**Exercise details**: Nothing in the entries may change when you repeat them, and no images may appear.

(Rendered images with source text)
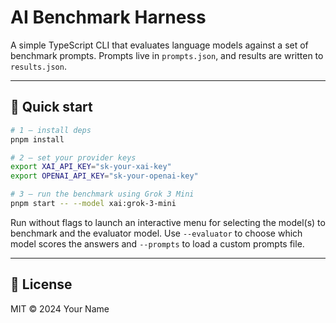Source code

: # AI Benchmark Harness

A simple TypeScript CLI that evaluates language models against a set of benchmark prompts. Prompts live in `prompts.json`, and results are written to `results.json`.

---

## 🚀 Quick start

```bash
# 1 – install deps
pnpm install

# 2 – set your provider keys
export XAI_API_KEY="sk-your-xai-key"
export OPENAI_API_KEY="sk-your-openai-key"

# 3 – run the benchmark using Grok 3 Mini
pnpm start -- --model xai:grok-3-mini
```

Run without flags to launch an interactive menu for selecting the model(s) to benchmark and the evaluator model. Use `--evaluator` to choose which model scores the answers and `--prompts` to load a custom prompts file.

---

## 📄 License

MIT © 2024 Your Name
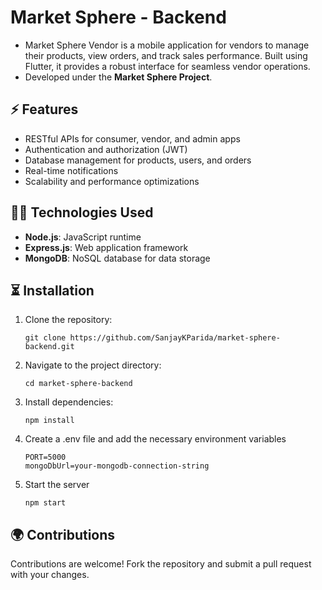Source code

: # Market Sphere - Backend

- Market Sphere Vendor is a mobile application for vendors to manage their products, view orders, and track sales performance. Built using Flutter, it provides a robust interface for seamless vendor operations.
- Developed under the **Market Sphere Project**.

## ⚡️ Features
- RESTful APIs for consumer, vendor, and admin apps
- Authentication and authorization (JWT)
- Database management for products, users, and orders
- Real-time notifications
- Scalability and performance optimizations
  
## 👩‍💻 Technologies Used
- **Node.js**: JavaScript runtime
- **Express.js**: Web application framework
- **MongoDB**: NoSQL database for data storage

## ⏳ Installation

1. Clone the repository:
   ```
   git clone https://github.com/SanjayKParida/market-sphere-backend.git
   ```
2. Navigate to the project directory:
   ```
   cd market-sphere-backend
   ```
3. Install dependencies:
   ```
   npm install
   ```

5. Create a .env file and add the necessary environment variables
   ```
   PORT=5000
   mongoDbUrl=your-mongodb-connection-string
   ```
   
6. Start the server
   ```
   npm start
   ```

## 🌍 Contributions

Contributions are welcome! Fork the repository and submit a pull request with your changes.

**Answer to the exercise**:
Source code

: # AI Benchmark Harness

A simple TypeScript CLI that evaluates language models against a set of benchmark prompts. Prompts live in `prompts.json`, and results are written to `results.json`.

---

## 🚀 Quick start

```bash
# 1 – install deps
pnpm install

# 2 – set your provider keys
export XAI_API_KEY="sk-your-xai-key"
export OPENAI_API_KEY="sk-your-openai-key"

# 3 – run the benchmark using Grok 3 Mini
pnpm start -- --model xai:grok-3-mini
```

Run without flags to launch an interactive menu for selecting the model(s) to benchmark and the evaluator model. Use `--evaluator` to choose which model scores the answers and `--prompts` to load a custom prompts file.

---

## 📄 License

MIT © 2024 Your Name
Source code

: # Market Sphere - Backend

- Market Sphere Vendor is a mobile application for vendors to manage their products, view orders, and track sales performance. Built using Flutter, it provides a robust interface for seamless vendor operations.
- Developed under the **Market Sphere Project**.

## ⚡️ Features
- RESTful APIs for consumer, vendor, and admin apps
- Authentication and authorization (JWT)
- Database management for products, users, and orders
- Real-time notifications
- Scalability and performance optimizations
  
## 👩‍💻 Technologies Used
- **Node.js**: JavaScript runtime
- **Express.js**: Web application framework
- **MongoDB**: NoSQL database for data storage

## ⏳ Installation

1. Clone the repository:
   ```
   git clone https://github.com/SanjayKParida/market-sphere-backend.git
   ```
2. Navigate to the project directory:
   ```
   cd market-sphere-backend
   ```
3. Install dependencies:
   ```
   npm install
   ```

5. Create a .env file and add the necessary environment variables
   ```
   PORT=5000
   mongoDbUrl=your-mongodb-connection-string
   ```
   
6. Start the server
   ```
   npm start
   ```

## 🌍 Contributions

Contributions are welcome! Fork the repository and submit a pull request with your changes.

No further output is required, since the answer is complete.